Premix vs gas station 2 stroke

   / Premix vs gas station 2 stroke #51  
I'm wondering if it's a regional thing, refinery related, climate? I don't know. I store the gas in sealed plastic jugs, if that makes a difference to anyone. I don't drain my tanks of fuel. The exception might be the chainsaws, as when I'm cutting firewood, if it runs out of gas for the 4th or 5th time of the day, I'm usually worn out, so I leave it empty.
I wonder the same thing. All of my gas engines will run fine on gas (+ethanol) right out of the pump. But how long till that gas goes "bad" is highly variable and seems to depend on lots of factors out of my control. The chainsaw is the canary in the coal mine. Recently it wouldn't start on gas that had only been in my 5 gal plastic container for 6 weeks. The mower still runs on it just fine, bigger engine I guess, but what changed that much in only 6 weeks??

Back to OP's original question -- the chainsaw definitely likes that expensive pre-mix high-octane ethanol-free stuff from the farm/ranch store. That gas keeps forever without adding anything, and won't vapor lock the saw in hot weather. Second best is buying ethanol-free gas from one of the two stations in town that sell it (at premium prices), although I don't what other baloney they put in.
 
   / Premix vs gas station 2 stroke #52  
I have no idea what this means.
It doesn't burn after 30 days?
It explodes instead?
Turns to rock?

Seriously, the premix or special canned stuff may make you feel better because it's less likely to g something up, but most people are going to look at you funny if you say stuff like this.

I personally use pump gas very successfully; I'll stabil gas in a generator that's almost never used, but that's about it, and the only time I had to clean a carb was on my wife's old motorcycle that hadn't been run in 5 years and I finally was getting around to selling it.

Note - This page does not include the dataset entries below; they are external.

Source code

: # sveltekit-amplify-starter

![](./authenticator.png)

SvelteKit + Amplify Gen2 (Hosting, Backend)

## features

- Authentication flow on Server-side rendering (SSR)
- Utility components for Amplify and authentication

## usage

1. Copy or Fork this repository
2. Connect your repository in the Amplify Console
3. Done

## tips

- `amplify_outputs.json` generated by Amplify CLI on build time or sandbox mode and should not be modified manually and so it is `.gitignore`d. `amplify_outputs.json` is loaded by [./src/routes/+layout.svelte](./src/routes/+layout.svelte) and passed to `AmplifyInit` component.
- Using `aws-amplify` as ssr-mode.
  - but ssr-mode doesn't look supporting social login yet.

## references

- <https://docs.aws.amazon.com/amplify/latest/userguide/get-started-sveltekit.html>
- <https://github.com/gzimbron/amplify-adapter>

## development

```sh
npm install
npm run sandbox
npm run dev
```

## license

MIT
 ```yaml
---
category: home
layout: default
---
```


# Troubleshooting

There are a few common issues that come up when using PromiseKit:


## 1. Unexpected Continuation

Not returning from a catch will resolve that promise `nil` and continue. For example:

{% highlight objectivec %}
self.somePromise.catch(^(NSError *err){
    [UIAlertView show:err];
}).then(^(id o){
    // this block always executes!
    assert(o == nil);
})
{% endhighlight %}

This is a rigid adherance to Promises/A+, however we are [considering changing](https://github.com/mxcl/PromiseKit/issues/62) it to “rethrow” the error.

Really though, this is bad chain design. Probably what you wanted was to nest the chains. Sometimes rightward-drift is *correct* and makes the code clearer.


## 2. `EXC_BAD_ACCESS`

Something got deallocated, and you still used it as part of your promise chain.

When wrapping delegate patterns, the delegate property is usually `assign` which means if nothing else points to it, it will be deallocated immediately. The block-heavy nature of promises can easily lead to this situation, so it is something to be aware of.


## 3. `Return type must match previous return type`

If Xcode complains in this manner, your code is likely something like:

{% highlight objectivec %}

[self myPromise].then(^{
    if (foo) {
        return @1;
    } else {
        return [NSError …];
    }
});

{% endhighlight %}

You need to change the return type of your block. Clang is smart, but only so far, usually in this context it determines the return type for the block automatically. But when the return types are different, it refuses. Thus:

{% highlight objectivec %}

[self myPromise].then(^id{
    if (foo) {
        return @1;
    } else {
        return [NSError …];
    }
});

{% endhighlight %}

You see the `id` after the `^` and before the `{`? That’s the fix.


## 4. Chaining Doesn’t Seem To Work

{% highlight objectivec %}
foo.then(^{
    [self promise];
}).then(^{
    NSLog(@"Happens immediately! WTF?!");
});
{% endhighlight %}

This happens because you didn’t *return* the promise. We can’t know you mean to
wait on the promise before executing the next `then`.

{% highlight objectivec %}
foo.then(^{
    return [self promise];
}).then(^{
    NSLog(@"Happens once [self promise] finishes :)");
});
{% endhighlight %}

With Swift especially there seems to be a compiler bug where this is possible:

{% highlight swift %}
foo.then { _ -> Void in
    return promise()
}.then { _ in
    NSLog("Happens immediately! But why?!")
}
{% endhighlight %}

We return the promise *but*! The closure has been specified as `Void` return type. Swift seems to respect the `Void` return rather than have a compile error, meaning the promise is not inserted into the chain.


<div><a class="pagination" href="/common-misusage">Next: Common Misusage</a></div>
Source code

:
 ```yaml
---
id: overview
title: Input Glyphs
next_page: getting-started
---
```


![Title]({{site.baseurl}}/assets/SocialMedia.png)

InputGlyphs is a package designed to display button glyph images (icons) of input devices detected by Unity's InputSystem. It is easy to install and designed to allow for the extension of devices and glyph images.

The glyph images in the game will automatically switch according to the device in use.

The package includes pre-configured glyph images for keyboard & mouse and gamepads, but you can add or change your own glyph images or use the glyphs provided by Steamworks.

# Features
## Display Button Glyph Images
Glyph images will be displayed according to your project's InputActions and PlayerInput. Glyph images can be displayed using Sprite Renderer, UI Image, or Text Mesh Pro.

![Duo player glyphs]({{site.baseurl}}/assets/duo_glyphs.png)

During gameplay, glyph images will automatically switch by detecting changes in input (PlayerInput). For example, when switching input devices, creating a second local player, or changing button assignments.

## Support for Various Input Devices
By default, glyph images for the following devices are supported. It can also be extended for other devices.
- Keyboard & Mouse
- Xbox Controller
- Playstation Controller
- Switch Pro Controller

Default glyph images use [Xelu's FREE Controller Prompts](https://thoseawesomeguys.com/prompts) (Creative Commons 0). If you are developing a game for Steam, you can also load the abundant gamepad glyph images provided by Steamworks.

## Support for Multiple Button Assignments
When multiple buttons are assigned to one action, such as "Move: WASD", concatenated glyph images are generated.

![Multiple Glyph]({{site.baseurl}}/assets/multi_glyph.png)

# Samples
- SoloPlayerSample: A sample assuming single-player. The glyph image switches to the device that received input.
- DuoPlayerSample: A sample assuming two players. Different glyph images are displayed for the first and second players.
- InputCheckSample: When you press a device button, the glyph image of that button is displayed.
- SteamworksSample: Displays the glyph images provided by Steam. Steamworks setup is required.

My rototiller is 15 years old now, never gotten into its carb. Starts second pull every spring, nothing special done. Other motored things are used from a little to much more often, but many are used with apparently "gas that's not good" very well.
It goes flat, even with stabilizer. 6 weeks max and it is worthless.
 
   / Premix vs gas station 2 stroke #54  
I have a whiteboard in my garage, I write oil changes and mile/hours on it. I also write done the date of my 2 stroke fuel and regular fuel cans were filled. It will last longer than that. I have had fuel related problems but it was always fuel cans or something stored with the tank 80% empty.
 
   / Premix vs gas station 2 stroke #55  
My local out door equipment provider provides an excellent document outlining the reason for being careful about fuels and durations, below is a snippet from there web site. Other things in the document (which I can't find at the moment) recommends if you are using Premium fuel (with no ethanol) to fill jugs is to put a few litres in your tank of your vehicle then fill your jugs this way you don't get any ethanol for sure from the previous person who may have used just regular fuel and is in the pump lines.

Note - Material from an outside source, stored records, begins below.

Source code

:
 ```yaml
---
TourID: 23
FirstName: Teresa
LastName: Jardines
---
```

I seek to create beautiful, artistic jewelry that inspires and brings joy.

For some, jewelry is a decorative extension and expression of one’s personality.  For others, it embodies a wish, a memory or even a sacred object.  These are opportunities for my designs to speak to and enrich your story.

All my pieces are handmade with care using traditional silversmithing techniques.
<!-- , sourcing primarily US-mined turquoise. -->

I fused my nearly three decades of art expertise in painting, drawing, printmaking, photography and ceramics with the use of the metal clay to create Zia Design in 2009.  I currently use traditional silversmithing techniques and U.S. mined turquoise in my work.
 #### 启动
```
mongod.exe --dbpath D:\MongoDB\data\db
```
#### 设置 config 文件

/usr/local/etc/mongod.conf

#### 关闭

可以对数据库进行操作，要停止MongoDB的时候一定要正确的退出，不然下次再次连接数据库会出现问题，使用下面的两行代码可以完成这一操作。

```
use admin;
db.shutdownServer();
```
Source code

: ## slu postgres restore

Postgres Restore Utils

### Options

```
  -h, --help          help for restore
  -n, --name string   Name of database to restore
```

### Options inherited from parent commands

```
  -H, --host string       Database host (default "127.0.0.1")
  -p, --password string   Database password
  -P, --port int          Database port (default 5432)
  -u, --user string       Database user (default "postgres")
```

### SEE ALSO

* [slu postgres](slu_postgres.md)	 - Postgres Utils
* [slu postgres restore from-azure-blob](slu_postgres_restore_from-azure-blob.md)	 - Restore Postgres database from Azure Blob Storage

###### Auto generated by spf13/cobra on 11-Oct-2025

"If you have fuel left over from summer equipment then it is best to use it up in your vehicle. Fuel is blended for the average atmospheric conditions at the time of sale, so winter fuel is different than summer fuel. The formula used for blending fuel changes many times during the year. Unstabilized fuel loses 2-3 octane points per month. This is just one of the problems with old fuel."
 
   / Premix vs gas station 2 stroke #56  
It goes flat, even with stabilizer. 6 weeks max and it is worthless.

Don’t try pouring 6 week old gas onto a brush fire. You will quickly find out how not so worthless it flares up and causes damage.

Seriously.

MoKelly
 
   / Premix vs gas station 2 stroke #57  
It goes flat, even with stabilizer. 6 weeks max and it is worthless.
can confirm
43 day old gas
doused myself, lit a match and NOTHING

...
ok that's obviously a lie, and contains about the same amount of useful information as "flat"
...
maybe he's talking about helium gas?
I've never had helium stick around longer than 6 weeks either? flat balloon! flat!

....
caveat: just don't
 
   / Premix vs gas station 2 stroke #58  
I'd love to see a paper showing the science behind this alleged degradation of stored gas. I'm not saying I think you can store gas indefinitely, but I'm not likely to believe someone hawking bottled gas at 5-8x pump prices.

Show me the science, and make sure we're talking about the same type of gas, too (the closest thing I could find on the web was an article talking about aviation gas, and it was more concerned about the lead agent separating).